DC Comics’ decision to roll out a “Pride Month” Wonder Woman who is biologically male but identifies as a woman is the latest example of legacy entertainment brands treating their most iconic characters as blank canvases for contemporary identity politics. What once stood as an unambiguous symbol of female strength—created by a man who explicitly wanted to celebrate women—has been repurposed to signal allegiance to an ideology that insists biological sex is optional. For the firearms community the message is unmistakable: if even Wonder Woman can be redefined by corporate fiat, then every cultural institution is fair game for the same revisionism that already paints gun owners as existential threats rather than citizens exercising a constitutionally protected right.
The timing is no accident. While media conglomerates lavish attention on niche sexual and gender narratives, real-world data continues to show that lawfully armed citizens—disproportionately straight, married, and middle-class—remain the demographic least likely to commit violent crime. Yet the same outlets celebrating the new Wonder Woman rarely pause to note that defensive gun uses outnumber criminal ones by wide margins each year, or that states with constitutional carry have not descended into the predicted bloodbaths. The contrast reveals a deliberate narrative strategy: elevate fringe identities while pathologizing the largest single civil-rights movement in America, the one anchored by the Second Amendment.
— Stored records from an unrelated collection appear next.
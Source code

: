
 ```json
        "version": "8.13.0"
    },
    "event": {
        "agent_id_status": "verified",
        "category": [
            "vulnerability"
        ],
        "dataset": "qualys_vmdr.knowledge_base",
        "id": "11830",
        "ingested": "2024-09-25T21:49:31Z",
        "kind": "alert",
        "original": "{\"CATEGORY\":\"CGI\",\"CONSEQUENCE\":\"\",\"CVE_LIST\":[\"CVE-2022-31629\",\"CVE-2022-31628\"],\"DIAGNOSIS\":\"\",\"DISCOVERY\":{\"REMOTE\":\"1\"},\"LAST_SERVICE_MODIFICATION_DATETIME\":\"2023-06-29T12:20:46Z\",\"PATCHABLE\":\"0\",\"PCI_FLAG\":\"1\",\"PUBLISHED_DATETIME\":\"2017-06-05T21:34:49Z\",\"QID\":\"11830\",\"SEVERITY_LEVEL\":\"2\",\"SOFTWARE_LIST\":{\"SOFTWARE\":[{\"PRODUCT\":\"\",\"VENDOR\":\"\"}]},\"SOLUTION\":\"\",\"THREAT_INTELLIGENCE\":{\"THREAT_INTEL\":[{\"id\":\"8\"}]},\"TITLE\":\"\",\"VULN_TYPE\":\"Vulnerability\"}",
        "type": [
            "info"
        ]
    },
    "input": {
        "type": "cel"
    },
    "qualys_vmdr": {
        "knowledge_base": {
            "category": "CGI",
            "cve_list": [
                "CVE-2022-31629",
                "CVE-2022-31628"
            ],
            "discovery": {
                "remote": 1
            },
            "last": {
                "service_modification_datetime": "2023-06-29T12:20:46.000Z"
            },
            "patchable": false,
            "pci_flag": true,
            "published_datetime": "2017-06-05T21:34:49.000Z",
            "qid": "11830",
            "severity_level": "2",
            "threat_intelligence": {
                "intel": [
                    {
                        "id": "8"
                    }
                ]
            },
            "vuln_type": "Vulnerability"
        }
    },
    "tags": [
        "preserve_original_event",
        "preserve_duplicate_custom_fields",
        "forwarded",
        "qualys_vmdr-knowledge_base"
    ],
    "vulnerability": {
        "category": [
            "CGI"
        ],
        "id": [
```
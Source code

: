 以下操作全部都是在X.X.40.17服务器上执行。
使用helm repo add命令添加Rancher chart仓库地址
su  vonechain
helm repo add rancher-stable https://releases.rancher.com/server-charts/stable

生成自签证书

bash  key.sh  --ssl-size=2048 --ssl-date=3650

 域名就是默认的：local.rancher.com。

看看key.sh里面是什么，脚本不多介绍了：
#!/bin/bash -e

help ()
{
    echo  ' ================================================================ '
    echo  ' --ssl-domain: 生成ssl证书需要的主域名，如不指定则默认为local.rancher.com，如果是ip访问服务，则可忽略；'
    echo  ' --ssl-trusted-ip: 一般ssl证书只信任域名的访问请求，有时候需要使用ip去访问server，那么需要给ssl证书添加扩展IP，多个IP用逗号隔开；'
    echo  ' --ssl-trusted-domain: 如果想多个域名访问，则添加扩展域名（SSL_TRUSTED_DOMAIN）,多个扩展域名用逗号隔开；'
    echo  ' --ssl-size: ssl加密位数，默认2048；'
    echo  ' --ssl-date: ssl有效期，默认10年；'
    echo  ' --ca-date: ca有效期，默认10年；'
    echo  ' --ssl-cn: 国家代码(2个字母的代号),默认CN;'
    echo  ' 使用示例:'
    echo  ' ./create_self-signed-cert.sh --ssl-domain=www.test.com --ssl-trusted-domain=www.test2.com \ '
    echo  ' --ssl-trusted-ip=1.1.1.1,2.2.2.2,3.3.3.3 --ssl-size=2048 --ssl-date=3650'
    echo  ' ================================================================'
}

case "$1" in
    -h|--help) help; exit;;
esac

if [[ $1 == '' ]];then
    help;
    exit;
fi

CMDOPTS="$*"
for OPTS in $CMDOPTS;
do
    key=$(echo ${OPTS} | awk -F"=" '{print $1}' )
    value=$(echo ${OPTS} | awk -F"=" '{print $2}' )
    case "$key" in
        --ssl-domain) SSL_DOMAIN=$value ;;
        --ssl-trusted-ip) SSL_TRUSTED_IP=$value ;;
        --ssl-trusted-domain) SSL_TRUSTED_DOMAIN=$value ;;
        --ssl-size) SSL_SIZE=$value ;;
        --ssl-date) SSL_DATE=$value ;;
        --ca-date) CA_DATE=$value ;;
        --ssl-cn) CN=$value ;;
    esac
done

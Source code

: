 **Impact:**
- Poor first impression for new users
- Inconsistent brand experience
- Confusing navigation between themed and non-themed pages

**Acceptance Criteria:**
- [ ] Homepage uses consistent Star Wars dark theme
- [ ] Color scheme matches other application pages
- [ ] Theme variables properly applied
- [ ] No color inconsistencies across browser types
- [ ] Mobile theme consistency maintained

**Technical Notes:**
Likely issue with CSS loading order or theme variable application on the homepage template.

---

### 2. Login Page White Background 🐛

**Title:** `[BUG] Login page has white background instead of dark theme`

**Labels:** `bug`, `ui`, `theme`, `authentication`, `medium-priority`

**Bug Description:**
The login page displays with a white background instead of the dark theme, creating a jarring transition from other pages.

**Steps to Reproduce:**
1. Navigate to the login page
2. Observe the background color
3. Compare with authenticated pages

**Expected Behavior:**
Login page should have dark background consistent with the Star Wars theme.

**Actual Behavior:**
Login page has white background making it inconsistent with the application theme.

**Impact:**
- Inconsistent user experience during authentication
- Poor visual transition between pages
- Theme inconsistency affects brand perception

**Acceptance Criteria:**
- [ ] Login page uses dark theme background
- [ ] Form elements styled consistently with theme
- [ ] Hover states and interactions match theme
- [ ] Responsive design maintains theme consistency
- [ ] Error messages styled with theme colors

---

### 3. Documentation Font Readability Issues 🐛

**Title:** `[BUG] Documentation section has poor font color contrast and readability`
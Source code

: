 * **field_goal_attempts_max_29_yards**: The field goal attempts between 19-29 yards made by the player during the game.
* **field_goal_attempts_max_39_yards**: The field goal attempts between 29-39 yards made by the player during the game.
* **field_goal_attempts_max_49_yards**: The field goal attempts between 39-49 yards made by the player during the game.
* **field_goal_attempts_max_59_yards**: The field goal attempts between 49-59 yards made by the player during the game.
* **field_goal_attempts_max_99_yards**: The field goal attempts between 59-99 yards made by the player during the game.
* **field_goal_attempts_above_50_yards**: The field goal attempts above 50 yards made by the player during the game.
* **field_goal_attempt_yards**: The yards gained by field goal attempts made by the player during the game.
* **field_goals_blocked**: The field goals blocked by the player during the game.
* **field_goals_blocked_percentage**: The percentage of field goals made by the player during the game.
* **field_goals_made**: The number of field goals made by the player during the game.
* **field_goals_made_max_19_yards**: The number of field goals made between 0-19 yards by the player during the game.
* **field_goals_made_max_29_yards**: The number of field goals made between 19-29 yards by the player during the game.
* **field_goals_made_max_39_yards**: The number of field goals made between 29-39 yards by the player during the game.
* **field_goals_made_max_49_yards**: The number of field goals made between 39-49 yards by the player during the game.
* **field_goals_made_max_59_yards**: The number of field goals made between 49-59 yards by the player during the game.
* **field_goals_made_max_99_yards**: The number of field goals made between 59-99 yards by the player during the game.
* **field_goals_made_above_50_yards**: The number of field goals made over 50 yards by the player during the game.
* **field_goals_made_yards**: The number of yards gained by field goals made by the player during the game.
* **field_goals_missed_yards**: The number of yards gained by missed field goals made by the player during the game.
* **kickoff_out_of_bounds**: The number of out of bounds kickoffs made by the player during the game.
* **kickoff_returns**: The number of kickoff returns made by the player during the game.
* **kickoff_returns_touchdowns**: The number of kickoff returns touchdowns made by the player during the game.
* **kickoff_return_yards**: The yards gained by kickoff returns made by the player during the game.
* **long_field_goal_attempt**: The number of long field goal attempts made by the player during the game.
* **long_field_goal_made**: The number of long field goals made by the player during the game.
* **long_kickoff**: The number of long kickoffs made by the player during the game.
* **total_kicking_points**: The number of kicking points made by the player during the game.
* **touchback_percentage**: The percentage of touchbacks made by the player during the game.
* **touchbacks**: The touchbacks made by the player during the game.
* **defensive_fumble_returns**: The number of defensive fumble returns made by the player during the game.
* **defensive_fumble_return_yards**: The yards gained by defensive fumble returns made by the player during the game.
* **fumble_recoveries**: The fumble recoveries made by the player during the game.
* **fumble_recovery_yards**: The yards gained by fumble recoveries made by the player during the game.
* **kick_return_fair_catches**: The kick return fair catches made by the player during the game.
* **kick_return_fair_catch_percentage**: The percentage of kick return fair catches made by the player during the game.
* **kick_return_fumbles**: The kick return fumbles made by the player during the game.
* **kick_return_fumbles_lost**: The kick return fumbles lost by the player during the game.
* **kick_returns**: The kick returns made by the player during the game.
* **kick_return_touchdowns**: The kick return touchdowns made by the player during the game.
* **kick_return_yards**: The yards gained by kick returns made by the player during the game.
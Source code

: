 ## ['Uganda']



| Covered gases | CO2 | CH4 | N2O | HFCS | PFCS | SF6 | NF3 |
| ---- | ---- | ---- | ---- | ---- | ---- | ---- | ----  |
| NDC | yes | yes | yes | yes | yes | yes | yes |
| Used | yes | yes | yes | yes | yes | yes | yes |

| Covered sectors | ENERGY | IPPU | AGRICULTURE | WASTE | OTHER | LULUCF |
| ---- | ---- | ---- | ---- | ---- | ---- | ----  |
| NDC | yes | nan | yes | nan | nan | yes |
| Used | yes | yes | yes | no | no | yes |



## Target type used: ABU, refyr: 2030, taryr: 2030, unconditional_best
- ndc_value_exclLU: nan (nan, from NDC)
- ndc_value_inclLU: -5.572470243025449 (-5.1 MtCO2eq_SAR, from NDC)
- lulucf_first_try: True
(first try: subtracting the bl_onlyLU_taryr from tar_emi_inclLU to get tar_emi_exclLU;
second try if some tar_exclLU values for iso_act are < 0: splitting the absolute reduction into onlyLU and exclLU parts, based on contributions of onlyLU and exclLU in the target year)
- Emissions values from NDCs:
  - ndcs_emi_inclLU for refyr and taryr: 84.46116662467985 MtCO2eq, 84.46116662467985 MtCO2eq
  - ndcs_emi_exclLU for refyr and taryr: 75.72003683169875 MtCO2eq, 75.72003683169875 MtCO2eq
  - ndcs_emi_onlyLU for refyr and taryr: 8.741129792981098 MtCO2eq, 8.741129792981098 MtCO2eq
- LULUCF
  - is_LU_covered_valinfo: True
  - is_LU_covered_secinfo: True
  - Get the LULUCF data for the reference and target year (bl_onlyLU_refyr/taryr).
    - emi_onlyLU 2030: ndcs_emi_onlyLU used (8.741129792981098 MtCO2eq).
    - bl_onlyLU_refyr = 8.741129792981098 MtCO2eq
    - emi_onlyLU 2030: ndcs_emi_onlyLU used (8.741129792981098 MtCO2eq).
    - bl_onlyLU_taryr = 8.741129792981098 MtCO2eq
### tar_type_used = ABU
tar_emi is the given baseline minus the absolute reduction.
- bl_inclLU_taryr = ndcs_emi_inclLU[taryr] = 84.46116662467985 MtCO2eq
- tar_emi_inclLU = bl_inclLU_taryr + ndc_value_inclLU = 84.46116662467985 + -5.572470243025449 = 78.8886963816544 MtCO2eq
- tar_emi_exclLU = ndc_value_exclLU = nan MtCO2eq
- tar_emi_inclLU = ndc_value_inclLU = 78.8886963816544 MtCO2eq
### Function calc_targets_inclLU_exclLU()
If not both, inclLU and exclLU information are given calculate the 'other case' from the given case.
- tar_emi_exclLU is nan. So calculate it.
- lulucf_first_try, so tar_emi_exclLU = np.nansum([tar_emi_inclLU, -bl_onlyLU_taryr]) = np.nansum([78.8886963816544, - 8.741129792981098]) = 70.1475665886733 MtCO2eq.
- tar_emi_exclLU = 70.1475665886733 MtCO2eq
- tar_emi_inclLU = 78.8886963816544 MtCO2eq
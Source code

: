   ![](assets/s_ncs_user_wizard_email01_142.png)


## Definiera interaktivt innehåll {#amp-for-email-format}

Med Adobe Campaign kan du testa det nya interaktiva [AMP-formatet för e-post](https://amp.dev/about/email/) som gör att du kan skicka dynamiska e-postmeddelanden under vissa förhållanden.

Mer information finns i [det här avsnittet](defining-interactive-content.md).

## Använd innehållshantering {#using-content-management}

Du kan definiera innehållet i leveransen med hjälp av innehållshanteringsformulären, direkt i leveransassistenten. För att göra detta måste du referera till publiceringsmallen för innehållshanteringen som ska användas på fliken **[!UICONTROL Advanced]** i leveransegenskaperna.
For 2A advocates the lesson is straightforward—culture is the upstream battlefield that determines whether rights are celebrated or caricatured. When entertainment giants normalize the erasure of biological reality in the name of inclusion, they simultaneously legitimize the parallel effort to erase the plain text of the Constitution in the name of “public safety.” Gun owners who treat pop-culture skirmishes as irrelevant distractions are ignoring the same institutions that later draft model legislation, fund school curricula, and shape the next generation of jurors and legislators. Staying armed is essential, but staying culturally engaged is what keeps the legal and moral framework that protects those arms from being quietly rewritten.